The European Commission has cleared under the EU Merger Regulation the proposed acquisition of several assets of Holcim and Lafarge by Irish building materials manufacturer CRH. The Commission concluded that the transaction would raise no competition concerns, in particular because the merged entity will continue to face sufficiently strong competition after the merger and customers will have alternative suppliers in all markets concerned.
The proposed transaction concerns assets worth several billion euros which Holcim and Lafarge committed to divest to gain the Commission clearance of their merger in December 2014. CRH's activities overlap with the divested businesses in a number of areas, such as cement, aggregates, ready-mix concrete and asphalt. As most of these materials are sold within a short distance from the site where they are manufactured, the Commission focussed its assessment on the impact of the merger on customers located near the production facilities of CRH and of the divested assets.
Assets to be divested
The two companies are divesting the following assets in the EU to CRH:
• France: in metropolitan France, all of Holcim's assets, except for its Altkirch cement plant and aggregates and ready-mix sites in the Haut-Rhin region, and a grinding station of Lafarge in Saint-Nazaire; Lafarge's assets on Reunion island, except for its shareholding in Ciments de Bourbon
• Germany: Lafarge's assets
• Hungary: Holcim's operating assets
• Romania: Lafarge's assets
• Slovakia: Holcim's assets
• United Kingdom: Lafarge Tarmac assets with the exception of its Cauldon and Cookstown plants and certain associated assets.
The Commission's investigation focused on the effects of the merger on competition for grey cement in three areas, namely (i) the cross border region between Poland and Slovakia, (ii) the cross border region between France and Belgium, and (iii) the United Kingdom.
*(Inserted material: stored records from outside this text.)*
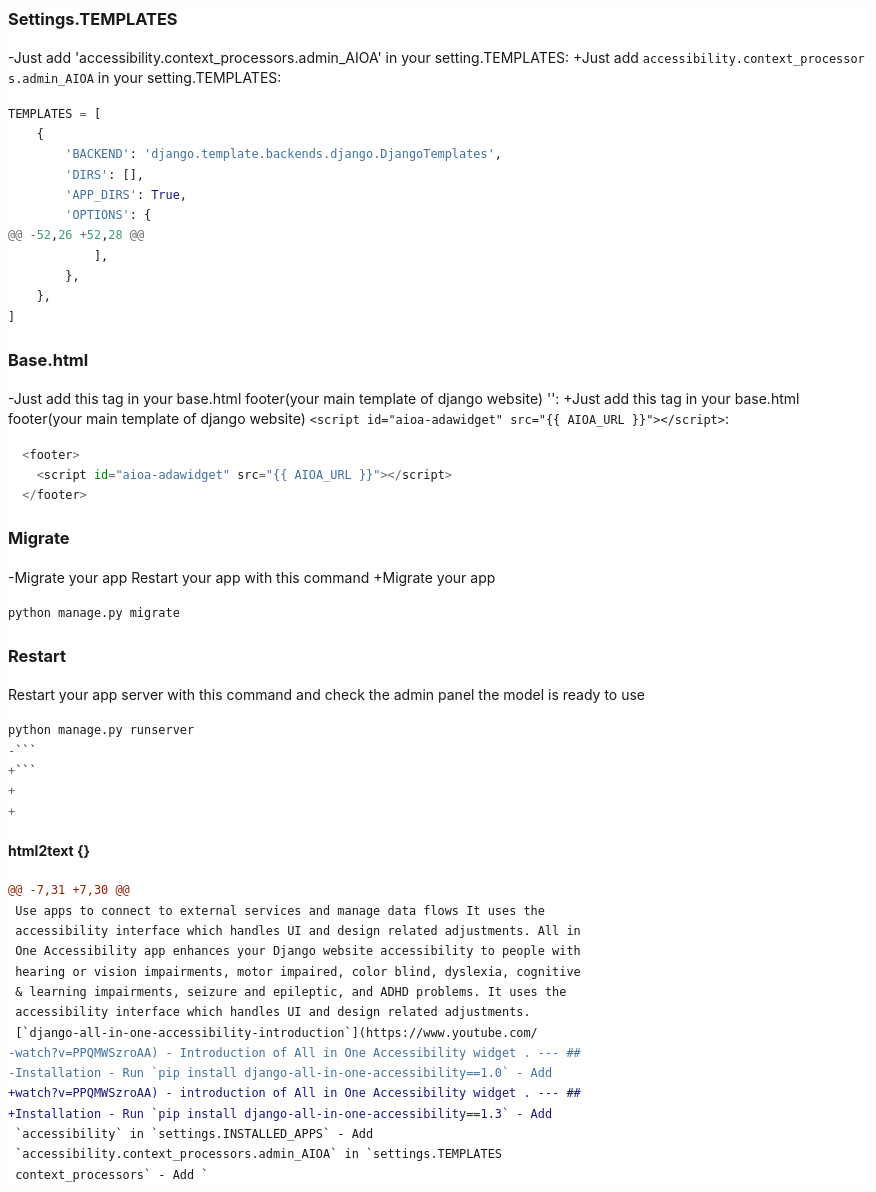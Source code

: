  ### Settings.TEMPLATES
-Just add 'accessibility.context_processors.admin_AIOA' in your setting.TEMPLATES:
+Just add `accessibility.context_processors.admin_AIOA` in your setting.TEMPLATES:
 ```python
 TEMPLATES = [
     {
         'BACKEND': 'django.template.backends.django.DjangoTemplates',
         'DIRS': [],
         'APP_DIRS': True,
         'OPTIONS': {
@@ -52,26 +52,28 @@
             ],
         },
     },
 ]
 ```
 
 ### Base.html
-Just add this tag in your base.html footer(your main template of django website) '<script id="aioa-adawidget" src="{{ AIOA_URL }}"></script>':
+Just add this tag in your base.html footer(your main template of django website) `<script id="aioa-adawidget" src="{{ AIOA_URL }}"></script>`:
 ```python
   <footer>
     <script id="aioa-adawidget" src="{{ AIOA_URL }}"></script>
   </footer>
 ```
 
 ### Migrate
-Migrate your app Restart your app with this command
+Migrate your app
 ```python
 python manage.py migrate
 
 ```
 
 ### Restart 
 Restart your app server with this command and check the admin panel the model is ready to use
 ```python
 python manage.py runserver
-```
+```
+
+
```

#### html2text {}

```diff
@@ -7,31 +7,30 @@
 Use apps to connect to external services and manage data flows It uses the
 accessibility interface which handles UI and design related adjustments. All in
 One Accessibility app enhances your Django website accessibility to people with
 hearing or vision impairments, motor impaired, color blind, dyslexia, cognitive
 & learning impairments, seizure and epileptic, and ADHD problems. It uses the
 accessibility interface which handles UI and design related adjustments.
 [`django-all-in-one-accessibility-introduction`](https://www.youtube.com/
-watch?v=PPQMWSzroAA) - Introduction of All in One Accessibility widget . --- ##
-Installation - Run `pip install django-all-in-one-accessibility==1.0` - Add
+watch?v=PPQMWSzroAA) - introduction of All in One Accessibility widget . --- ##
+Installation - Run `pip install django-all-in-one-accessibility==1.3` - Add
 `accessibility` in `settings.INSTALLED_APPS` - Add
 `accessibility.context_processors.admin_AIOA` in `settings.TEMPLATES
 context_processors` - Add `
```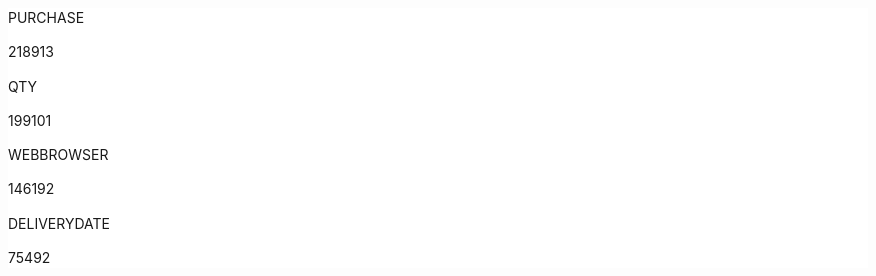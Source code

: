 <td style="text-align:left;">

PURCHASE

</td>

<td style="text-align:right;">

218913

</td>

</tr>

<tr>

<td style="text-align:left;">

QTY

</td>

<td style="text-align:right;">

199101

</td>

</tr>

<tr>

<td style="text-align:left;">

WEBBROWSER

</td>

<td style="text-align:right;">

146192

</td>

</tr>

<tr>

<td style="text-align:left;">

DELIVERYDATE

</td>

<td style="text-align:right;">

75492

</td>

</tr>

<tr>

<td style="text-align:left;">
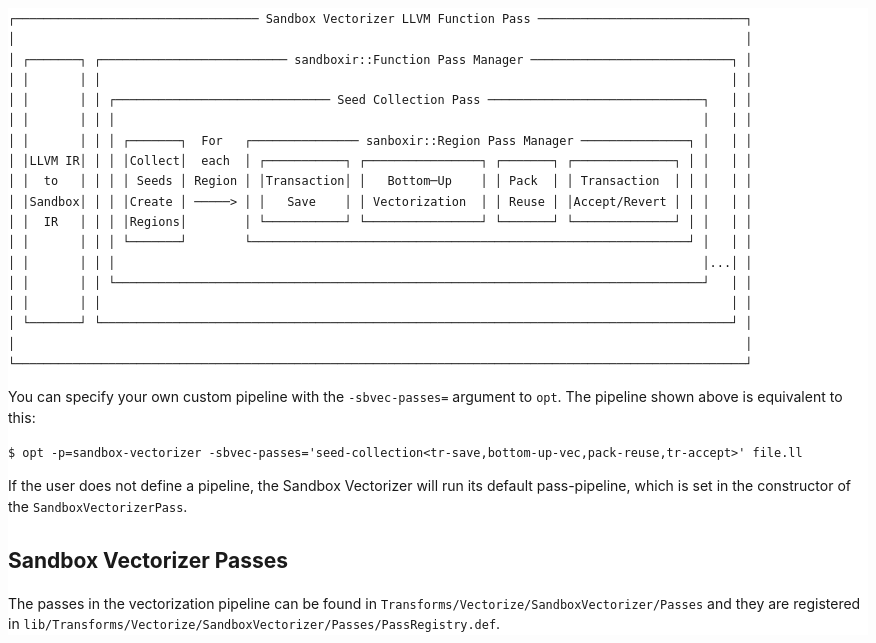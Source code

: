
 ```
┌────────────────────────────────── Sandbox Vectorizer LLVM Function Pass ─────────────────────────────┐
│                                                                                                      │
│ ┌───────┐ ┌────────────────────────── sandboxir::Function Pass Manager ────────────────────────────┐ │
│ │       │ │                                                                                        │ │
│ │       │ │ ┌────────────────────────────── Seed Collection Pass ──────────────────────────────┐   │ │
│ │       │ │ │                                                                                  │   │ │
│ │       │ │ │ ┌───────┐  For   ┌─────────────── sanboxir::Region Pass Manager ───────────────┐ │   │ │
│ │LLVM IR│ │ │ │Collect│  each  │ ┌───────────┐ ┌────────────────┐ ┌───────┐ ┌──────────────┐ │ │   │ │
│ │  to   │ │ │ │ Seeds │ Region │ │Transaction│ │   Bottom─Up    │ │ Pack  │ │ Transaction  │ │ │   │ │
│ │Sandbox│ │ │ │Create │ ─────> │ │   Save    │ │ Vectorization  │ │ Reuse │ │Accept/Revert │ │ │   │ │
│ │  IR   │ │ │ │Regions│        │ └───────────┘ └────────────────┘ └───────┘ └──────────────┘ │ │   │ │
│ │       │ │ │ └───────┘        └─────────────────────────────────────────────────────────────┘ │   │ │
│ │       │ │ │                                                                                  │...│ │
│ │       │ │ └──────────────────────────────────────────────────────────────────────────────────┘   │ │
│ │       │ │                                                                                        │ │
│ └───────┘ └────────────────────────────────────────────────────────────────────────────────────────┘ │
│                                                                                                      │
└──────────────────────────────────────────────────────────────────────────────────────────────────────┘
```

You can specify your own custom pipeline with the `-sbvec-passes=` argument to `opt`.
The pipeline shown above is equivalent to this:

```shell
$ opt -p=sandbox-vectorizer -sbvec-passes='seed-collection<tr-save,bottom-up-vec,pack-reuse,tr-accept>' file.ll
```

If the user does not define a pipeline, the Sandbox Vectorizer will run its default pass-pipeline, which is set in the constructor of the `SandboxVectorizerPass`.

## Sandbox Vectorizer Passes

The passes in the vectorization pipeline can be found in `Transforms/Vectorize/SandboxVectorizer/Passes` and they are registered in `lib/Transforms/Vectorize/SandboxVectorizer/Passes/PassRegistry.def`.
The Commission also looked at the competitive landscape for ready-mix concrete, cementitious materials, aggregates and asphalt in several regions of the European Economic Area (EEA).
In the United Kingdom, the Commission assessed in particular overlaps in South Wales and Scotland and concluded that the merged entity will continue to face competition from major integrated players, such as Hanson (HeidelbergCement), Cemex, Hope, and LafargeHolcim, as well as from importers.
In France, Belgium, Slovakia and Poland, the Commission's investigation showed that the increases in market shares are not significant and the merged entity would still face competition from a number of competitors.
Finally, the Commission concluded that the transaction was unlikely to lead to less competition in relation to the production of ready-mix concrete, cementitious materials, aggregates and asphalt in local areas across the EEA, because of the presence of alternative suppliers.
The Commission therefore concluded that the transaction would raise no competition concerns.
The divestments remain subject to the completion of the merger, including a successful public exchange offering to Lafarge's shareholders and approval by Holcim's shareholders.